Their vision is to make byFood.com the go-to platform for food tourism in Japan, a country where, according to Toso, a remarkable 70% of travelers arrive mainly to savor its culinary offerings. However, there exists a gap between demand and supply. Only a fraction of restaurants in Japan offer online reservations. "Everything is so manual. Some restaurants are still using fax machines,” Toso observes. This chasm provides a significant opportunity for digital transformation in the restaurant sector, something byFood aims to address.
YouTube Creators’ Impact on Japan’s Online Food Scene
As Japan's food scene adapts to the digital age and changing consumer behavior, YouTube has emerged as a surprising ally. YouTubers like Seiryu Sakoda of F-Area Ltd., with his mission-driven channel Japanese Food Craftsman, offer a lifeline to local eateries through English-subtitled documentaries. The success of Sakoda's channel even led to the opening of a second location for a hot dog shop he featured. Other creators, such as the virtual YouTuber OniGiri, aim to diversify content by showcasing different facets of Japanese cuisine.
These creators are more than just influencers; they are the new custodians of Japan's culinary heritage. Their reach extends beyond entertainment, affecting business sustainability and even contributing to cultural preservation. The platforms they use are becoming specialized hubs for Japanese culinary content, offering audiences around the world a virtual seat at Japan's culinary table.

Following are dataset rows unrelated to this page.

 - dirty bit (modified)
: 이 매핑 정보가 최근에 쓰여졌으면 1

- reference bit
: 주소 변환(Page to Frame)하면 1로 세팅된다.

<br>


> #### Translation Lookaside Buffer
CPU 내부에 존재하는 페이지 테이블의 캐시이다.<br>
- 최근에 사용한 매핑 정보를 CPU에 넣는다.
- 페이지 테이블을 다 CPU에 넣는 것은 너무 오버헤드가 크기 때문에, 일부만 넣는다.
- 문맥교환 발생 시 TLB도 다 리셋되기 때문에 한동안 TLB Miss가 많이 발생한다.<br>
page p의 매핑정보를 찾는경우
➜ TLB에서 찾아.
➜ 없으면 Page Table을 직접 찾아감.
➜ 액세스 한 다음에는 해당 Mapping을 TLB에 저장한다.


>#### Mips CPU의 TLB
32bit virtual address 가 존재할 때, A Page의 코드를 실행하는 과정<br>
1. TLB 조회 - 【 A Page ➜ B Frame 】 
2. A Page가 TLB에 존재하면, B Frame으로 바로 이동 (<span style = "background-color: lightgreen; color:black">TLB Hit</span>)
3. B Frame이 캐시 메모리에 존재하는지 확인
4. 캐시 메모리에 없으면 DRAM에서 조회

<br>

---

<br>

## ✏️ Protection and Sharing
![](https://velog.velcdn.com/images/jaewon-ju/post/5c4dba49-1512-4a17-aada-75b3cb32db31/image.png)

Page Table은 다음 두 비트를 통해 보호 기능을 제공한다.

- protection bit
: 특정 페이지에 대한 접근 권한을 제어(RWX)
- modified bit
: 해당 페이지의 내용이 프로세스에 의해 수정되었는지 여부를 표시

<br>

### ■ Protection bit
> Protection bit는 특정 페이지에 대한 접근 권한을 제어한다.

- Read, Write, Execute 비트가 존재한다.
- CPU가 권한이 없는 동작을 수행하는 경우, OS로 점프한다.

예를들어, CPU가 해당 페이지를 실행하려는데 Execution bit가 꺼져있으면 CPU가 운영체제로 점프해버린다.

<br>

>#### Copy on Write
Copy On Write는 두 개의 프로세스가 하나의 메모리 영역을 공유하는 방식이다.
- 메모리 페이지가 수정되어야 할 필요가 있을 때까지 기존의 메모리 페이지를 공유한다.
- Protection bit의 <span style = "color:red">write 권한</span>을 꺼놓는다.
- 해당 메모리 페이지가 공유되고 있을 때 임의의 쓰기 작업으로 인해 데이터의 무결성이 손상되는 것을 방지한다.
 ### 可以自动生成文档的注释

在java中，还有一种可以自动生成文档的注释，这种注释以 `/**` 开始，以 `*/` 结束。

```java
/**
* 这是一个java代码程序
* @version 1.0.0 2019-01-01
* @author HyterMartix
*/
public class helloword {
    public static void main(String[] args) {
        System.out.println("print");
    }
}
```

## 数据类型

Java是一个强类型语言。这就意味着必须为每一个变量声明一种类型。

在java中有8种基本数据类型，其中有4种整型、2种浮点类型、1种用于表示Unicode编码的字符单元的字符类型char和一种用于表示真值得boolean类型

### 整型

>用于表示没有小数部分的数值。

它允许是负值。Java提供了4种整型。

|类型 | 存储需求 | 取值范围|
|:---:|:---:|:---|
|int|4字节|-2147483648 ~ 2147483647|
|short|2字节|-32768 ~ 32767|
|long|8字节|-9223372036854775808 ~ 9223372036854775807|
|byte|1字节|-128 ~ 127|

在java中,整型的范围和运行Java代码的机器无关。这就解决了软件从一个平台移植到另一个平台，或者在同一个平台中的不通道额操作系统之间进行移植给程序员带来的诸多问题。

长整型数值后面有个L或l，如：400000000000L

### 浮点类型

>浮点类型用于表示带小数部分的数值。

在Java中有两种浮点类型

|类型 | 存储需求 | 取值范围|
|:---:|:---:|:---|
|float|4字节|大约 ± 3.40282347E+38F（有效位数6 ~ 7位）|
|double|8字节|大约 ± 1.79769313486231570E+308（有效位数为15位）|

This marks a significant pivot in Japan's online food sector, revealing how digitization is reshaping not just business models but also cultural narratives. Whether it's large retailers, delivery services, startups, or content creators, the common thread is innovation. As we move forward, these evolving platforms will likely continue to shape the future of food in Japan, offering new opportunities and challenges alike.
Japanese eCommerce Market: Key Takeaways
Exploring through the multi-layered ecosystem of Japan's online commerce reveals a blend of modern innovation and enduring traditions. As digital trends and consumer needs continue to transform globally, Japan stands as a significant case study that fuses the old with the new.
The key takeaways below provide a streamlined look into this complex terrain, offering clarity and practical learnings:
Japan maintains its status as the world's third-largest eCommerce market, demonstrating resilience and adaptability. Major players like Amazon.co.jp, apple.com, and yodobashi.com dominate, but there's room for growth as the country shifts more toward digital transactions.
The consumer behavior in Japan is unique, balancing online and offline shopping due to factors like high population density and economic considerations. This distinct blend influences customer retention strategies, as Japanese consumers show loyalty and patience.
The Food & Personal Care segment stands out in Japan's eCommerce market, particularly for its rapid increase in Average Revenue Per User (ARPU). This could reflect a global trend toward premium online food purchases, a pattern also visible in the U.S. and Germany.
Despite the challenges posed by high customer acquisition costs and local preferences, Japan's online food and delivery services have been catalyzed by the pandemic and are poised for continued growth. This offers opportunities for large retailers, while smaller players may find avenues like click and collect services beneficial.
Digital platforms, particularly YouTube, are emerging as significant factors in Japan's online food sector. They are not just influencing consumer choices but are also playing a role in sustaining local businesses and preserving cultural traditions, adding another layer to an already diverse and evolving market.